Ok guys. I know that drinking a “Winter Porter” in the middle of summer seems odd. But after following the release of Citizen’s Porter in winter, I tried my best to get hold of it while it was still in season. Luck didn’t favour me until I found it in Welkom (again!) in November. Close enough right?
Beer: Pacifist Winter Porter
Country: Cape Town, South Africa
Rating: 4 / 5
Citizen have been around since 2012 and I haven’t reviewed any of their beers yet. I’ve tried most of the range but this one really piqued my interest. Firstly, you don’t see many porters around in SA (seemingly because stouts are the more popular style to brew) but also because I’d never really enjoyed any of Citizens beers. It’s one of the breweries that I tend to overlook (sorry…) but also one of the breweries that I keep promising myself to sit down and try again.
Ok, let’s get to it. The Pacifist (cool name).
On the pour it’s darker than dark with a thin, beige head that is quite persistent. But what does happen straight away is the smack of coffee , chocolate and vanilla on the nose. It’s really stout like in aroma, but with a little more a liqueur strength. Needless to say, it’s beautiful.

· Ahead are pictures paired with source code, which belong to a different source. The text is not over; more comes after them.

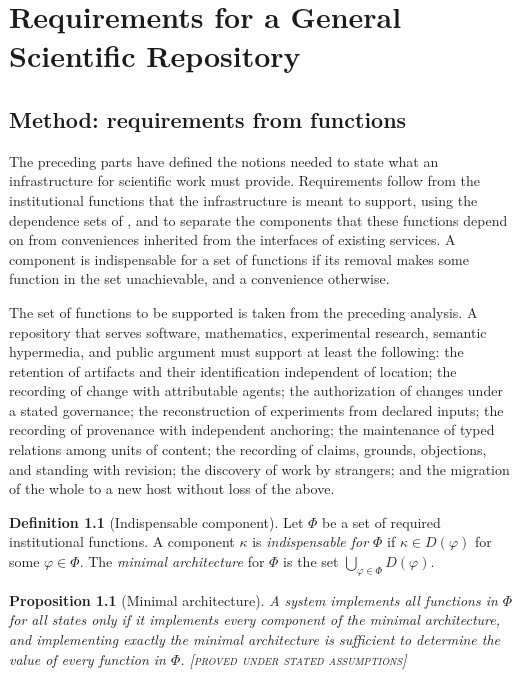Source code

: \documentclass[11pt,twoside,openright]{book}
\theoremstyle{plain}
\newtheorem{proposition}[theorem]{Proposition}
\theoremstyle{definition}
\newtheorem{definition}[theorem]{Definition}
\theoremstyle{remark}
\newcommand{\Proved}{\textup{\textsc{[proved under stated assumptions]}}}
\begin{document}
\chapter{Requirements for a General Scientific Repository}\label{ch:requirements}

\section{Method: requirements from functions}

The preceding parts have defined the notions needed to state what an infrastructure for scientific work must provide. Requirements follow from the institutional functions that the infrastructure is meant to support, using the dependence sets of , and to separate the components that these functions depend on from conveniences inherited from the interfaces of existing services. A component is indispensable for a set of functions if its removal makes some function in the set unachievable, and a convenience otherwise.

The set of functions to be supported is taken from the preceding analysis. A repository that serves software, mathematics, experimental research, semantic hypermedia, and public argument must support at least the following: the retention of artifacts and their identification independent of location; the recording of change with attributable agents; the authorization of changes under a stated governance; the reconstruction of experiments from declared inputs; the recording of provenance with independent anchoring; the maintenance of typed relations among units of content; the recording of claims, grounds, objections, and standing with revision; the discovery of work by strangers; and the migration of the whole to a new host without loss of the above.

\begin{definition}[Indispensable component]\label{def:indispensable}
Let $\Phi$ be a set of required institutional functions. A component $\kappa$ is \emph{indispensable for $\Phi$} if $\kappa\in D(\varphi)$ for some $\varphi\in\Phi$. The \emph{minimal architecture} for $\Phi$ is the set $\bigcup_{\varphi\in\Phi}D(\varphi)$.
\end{definition}

\begin{proposition}[Minimal architecture]\label{prop:minarch}
A system implements all functions in $\Phi$ for all states only if it implements every component of the minimal architecture, and implementing exactly the minimal architecture is sufficient to determine the value of every function in $\Phi$.
\Proved{}
\end{proposition}
\end{document}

It actually got me thinking about the difference between Porters and Stouts. Now, I have always believed that Stouts are heavier, fuller bodied versions of Porter. History backs that up, in the sense that Stouts were originally called Stout Porters. They were the “stouter” porters. Richer, creamier, heavier. Porters, on the other hand were slightly lighter bodied and more sessionable.

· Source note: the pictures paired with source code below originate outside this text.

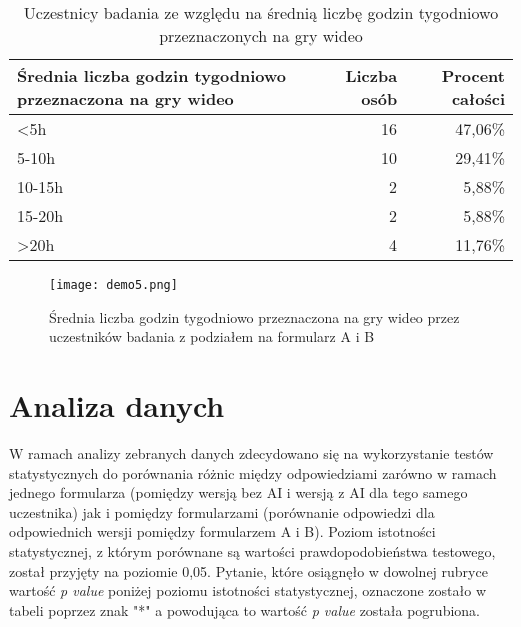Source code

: \begin{table}[h!]
    \begin{center}
        \begin{tabular}{|m{15em}|r|r|}
            \hline
            Średnia liczba godzin tygodniowo \newline przeznaczona na gry wideo & Liczba osób & Procent całości \\
            \hline
            <5h                                                                 & 16          & 47,06\%         \\
            5-10h                                                               & 10          & 29,41\%         \\
            10-15h                                                              & 2           & 5,88\%          \\
            15-20h                                                              & 2           & 5,88\%          \\
            >20h                                                                & 4           & 11,76\%         \\
            \hline
        \end{tabular}
    \end{center}
    \caption{Uczestnicy badania ze względu na średnią liczbę godzin tygodniowo przeznaczonych na gry wideo}\label{tab1:ch7_5}
\end{table}

\begin{figure}[h!]
    \centering
    \texttt{[image: demo5.png]}
    \caption{Średnia liczba godzin tygodniowo przeznaczona na gry wideo przez uczestników badania z podziałem na formularz A i B}
    \label{fig:ch7_demo5}
\end{figure}

\newpage

\section{Analiza danych}\label{section:ch7_2}

W ramach analizy zebranych danych zdecydowano się na wykorzystanie testów statystycznych do porównania różnic między
odpowiedziami zarówno w ramach jednego formularza (pomiędzy wersją bez AI i wersją z AI dla tego samego uczestnika)
jak i pomiędzy formularzami (porównanie odpowiedzi dla odpowiednich wersji pomiędzy formularzem A i B). Poziom
istotności statystycznej, z którym porównane są wartości prawdopodobieństwa testowego, został przyjęty na poziomie 0,05.
Pytanie, które osiągnęło w dowolnej rubryce wartość \textit{p value} poniżej poziomu istotności statystycznej,
oznaczone zostało w tabeli poprzez znak "*" a powodująca to wartość \textit{p value} została pogrubiona.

The only main difference many brewers still agree on is the kind of malt that should be used to brew each type of beer. Porters use malted barley and stouts are primarily made from unmalted roasted barley, which is where the coffee flavour most people associate with stout comes from. But even these rules seem to be somewhat blurry according to brewers.
Back to the beer. If we use the idea that a Porter should be lighter bodied than a stout, then the Pacifist hits the nail on the head. I find a common problem in SA stouts is the lack of body (not flavour though…) but it should be expected from a Porter. It is by no means a thin beer, it’s just that it doesn’t fill you like a good stout does. The flavours and aroma match 100%. It’s all coffee and chocolate with hints of vanilla. It’s desserty without being a cake. It also has just the right bitterness which lingers on and makes you want more.
I really enjoyed this, and if this sort of beer is coming out of the Citizen stable, I’ll be keen to revisit their regulars as well as try their new ones.